Task material section start
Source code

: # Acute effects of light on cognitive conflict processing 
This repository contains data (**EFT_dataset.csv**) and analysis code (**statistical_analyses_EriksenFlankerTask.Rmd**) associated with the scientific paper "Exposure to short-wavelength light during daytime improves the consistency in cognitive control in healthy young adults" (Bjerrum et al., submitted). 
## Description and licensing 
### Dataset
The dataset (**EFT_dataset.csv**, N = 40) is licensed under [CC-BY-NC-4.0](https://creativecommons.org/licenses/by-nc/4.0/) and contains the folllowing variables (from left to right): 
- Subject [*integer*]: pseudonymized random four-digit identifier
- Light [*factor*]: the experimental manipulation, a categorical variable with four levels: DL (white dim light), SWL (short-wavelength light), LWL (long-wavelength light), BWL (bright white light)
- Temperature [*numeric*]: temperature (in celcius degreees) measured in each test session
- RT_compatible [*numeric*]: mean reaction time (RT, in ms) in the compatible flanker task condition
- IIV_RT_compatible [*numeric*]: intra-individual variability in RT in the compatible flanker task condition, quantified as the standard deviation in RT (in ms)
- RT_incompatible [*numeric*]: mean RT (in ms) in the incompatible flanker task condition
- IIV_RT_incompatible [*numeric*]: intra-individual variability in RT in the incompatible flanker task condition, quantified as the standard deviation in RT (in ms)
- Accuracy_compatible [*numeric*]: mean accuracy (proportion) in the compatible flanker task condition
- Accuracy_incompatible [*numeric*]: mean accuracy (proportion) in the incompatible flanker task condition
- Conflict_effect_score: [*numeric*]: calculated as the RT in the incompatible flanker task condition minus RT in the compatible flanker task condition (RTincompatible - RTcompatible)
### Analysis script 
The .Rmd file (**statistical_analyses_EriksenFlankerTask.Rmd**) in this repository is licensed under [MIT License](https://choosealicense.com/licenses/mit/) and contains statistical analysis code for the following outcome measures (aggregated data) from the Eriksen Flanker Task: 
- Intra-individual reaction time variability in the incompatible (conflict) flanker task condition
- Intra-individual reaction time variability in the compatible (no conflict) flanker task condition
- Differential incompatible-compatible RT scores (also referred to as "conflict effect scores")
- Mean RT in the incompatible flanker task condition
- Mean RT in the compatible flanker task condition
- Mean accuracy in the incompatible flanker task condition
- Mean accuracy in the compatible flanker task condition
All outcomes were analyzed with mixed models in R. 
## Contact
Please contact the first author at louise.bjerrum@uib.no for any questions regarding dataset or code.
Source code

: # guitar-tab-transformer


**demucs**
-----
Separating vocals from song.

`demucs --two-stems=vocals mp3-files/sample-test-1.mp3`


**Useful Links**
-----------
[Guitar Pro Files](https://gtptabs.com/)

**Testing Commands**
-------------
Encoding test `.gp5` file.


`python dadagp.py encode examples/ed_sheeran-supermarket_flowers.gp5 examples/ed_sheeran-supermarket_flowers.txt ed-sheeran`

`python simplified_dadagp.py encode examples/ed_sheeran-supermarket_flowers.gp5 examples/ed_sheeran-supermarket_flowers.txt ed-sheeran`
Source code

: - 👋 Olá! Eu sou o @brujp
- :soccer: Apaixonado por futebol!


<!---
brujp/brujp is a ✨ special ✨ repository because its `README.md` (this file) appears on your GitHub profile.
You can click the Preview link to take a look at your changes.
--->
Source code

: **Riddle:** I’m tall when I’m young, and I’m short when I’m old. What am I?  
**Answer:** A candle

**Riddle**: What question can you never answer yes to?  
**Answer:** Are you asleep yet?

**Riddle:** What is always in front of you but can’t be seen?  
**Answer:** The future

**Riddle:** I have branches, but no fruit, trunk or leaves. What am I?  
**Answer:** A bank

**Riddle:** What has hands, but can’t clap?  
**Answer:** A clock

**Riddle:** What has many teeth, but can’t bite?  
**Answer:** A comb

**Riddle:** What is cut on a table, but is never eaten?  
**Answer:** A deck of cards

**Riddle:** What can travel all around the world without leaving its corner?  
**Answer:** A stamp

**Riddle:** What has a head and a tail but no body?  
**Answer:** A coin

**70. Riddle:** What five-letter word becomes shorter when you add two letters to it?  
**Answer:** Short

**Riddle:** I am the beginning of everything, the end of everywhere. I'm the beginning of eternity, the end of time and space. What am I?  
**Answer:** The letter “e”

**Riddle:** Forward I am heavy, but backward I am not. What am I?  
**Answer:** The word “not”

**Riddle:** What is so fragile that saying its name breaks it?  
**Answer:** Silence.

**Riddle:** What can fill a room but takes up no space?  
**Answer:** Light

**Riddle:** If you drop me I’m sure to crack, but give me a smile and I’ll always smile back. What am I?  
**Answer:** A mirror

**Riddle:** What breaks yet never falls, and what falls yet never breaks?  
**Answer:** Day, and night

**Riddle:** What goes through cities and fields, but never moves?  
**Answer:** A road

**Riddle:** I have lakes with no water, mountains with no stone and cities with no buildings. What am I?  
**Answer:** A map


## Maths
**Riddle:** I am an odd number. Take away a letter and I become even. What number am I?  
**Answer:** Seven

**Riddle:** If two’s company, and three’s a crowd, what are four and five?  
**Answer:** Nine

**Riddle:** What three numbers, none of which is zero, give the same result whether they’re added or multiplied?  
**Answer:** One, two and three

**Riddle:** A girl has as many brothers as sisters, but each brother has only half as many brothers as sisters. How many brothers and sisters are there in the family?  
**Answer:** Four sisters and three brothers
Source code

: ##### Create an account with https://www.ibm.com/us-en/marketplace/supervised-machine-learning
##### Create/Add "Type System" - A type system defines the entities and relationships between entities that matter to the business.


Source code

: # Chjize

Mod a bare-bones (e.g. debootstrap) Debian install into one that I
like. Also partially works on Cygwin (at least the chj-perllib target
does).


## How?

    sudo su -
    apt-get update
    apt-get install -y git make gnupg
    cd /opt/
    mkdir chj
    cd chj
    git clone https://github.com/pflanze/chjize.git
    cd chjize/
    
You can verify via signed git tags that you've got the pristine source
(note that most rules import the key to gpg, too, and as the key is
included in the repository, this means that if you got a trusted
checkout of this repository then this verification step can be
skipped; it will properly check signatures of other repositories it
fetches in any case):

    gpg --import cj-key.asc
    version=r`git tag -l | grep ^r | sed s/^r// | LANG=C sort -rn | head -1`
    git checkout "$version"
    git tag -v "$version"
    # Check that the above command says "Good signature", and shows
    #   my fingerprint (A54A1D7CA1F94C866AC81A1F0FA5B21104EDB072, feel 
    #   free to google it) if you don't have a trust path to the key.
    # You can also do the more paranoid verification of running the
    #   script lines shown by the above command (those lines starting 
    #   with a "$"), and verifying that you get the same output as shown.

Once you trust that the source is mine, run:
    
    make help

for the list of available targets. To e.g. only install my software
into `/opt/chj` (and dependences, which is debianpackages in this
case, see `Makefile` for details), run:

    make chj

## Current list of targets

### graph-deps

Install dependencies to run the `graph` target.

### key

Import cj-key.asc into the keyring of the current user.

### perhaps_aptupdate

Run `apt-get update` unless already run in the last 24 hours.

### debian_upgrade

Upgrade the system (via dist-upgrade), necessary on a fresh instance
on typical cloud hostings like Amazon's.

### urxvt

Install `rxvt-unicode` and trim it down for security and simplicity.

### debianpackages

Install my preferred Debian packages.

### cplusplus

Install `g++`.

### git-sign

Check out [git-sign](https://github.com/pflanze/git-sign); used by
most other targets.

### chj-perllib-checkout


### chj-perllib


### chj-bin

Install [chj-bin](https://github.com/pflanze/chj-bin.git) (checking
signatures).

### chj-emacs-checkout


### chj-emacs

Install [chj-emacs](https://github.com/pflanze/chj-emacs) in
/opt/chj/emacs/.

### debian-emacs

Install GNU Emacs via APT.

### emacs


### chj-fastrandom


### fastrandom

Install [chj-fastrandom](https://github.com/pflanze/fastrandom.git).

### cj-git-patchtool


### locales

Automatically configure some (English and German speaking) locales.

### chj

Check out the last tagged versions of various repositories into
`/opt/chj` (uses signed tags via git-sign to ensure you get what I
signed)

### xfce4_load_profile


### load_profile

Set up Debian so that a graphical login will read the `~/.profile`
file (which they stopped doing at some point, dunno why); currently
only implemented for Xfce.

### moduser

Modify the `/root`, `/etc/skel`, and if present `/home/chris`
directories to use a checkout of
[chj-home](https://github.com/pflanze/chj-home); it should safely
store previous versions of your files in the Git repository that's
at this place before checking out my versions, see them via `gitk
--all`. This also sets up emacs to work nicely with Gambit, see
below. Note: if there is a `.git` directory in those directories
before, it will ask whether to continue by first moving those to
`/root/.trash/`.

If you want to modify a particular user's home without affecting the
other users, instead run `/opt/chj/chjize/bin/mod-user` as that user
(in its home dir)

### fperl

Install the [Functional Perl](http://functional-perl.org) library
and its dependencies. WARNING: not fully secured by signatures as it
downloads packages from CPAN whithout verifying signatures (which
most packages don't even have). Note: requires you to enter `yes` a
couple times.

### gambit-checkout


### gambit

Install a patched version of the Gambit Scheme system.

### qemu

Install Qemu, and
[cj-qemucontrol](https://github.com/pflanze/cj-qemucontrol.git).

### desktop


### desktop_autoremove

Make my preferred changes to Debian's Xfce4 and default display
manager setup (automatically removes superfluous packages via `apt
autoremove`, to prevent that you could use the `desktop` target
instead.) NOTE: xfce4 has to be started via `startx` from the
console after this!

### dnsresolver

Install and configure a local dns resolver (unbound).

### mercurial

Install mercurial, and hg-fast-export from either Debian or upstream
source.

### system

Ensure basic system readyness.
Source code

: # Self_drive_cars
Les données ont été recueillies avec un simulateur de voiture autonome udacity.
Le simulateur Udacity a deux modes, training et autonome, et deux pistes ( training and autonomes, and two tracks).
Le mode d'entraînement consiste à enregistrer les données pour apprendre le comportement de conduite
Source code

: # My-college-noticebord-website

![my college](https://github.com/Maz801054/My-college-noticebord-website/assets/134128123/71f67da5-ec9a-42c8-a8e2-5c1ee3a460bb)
Task material section end
* Problem requirements
With no other words, state how many lines above hold the word "checkout".

* Task answer
6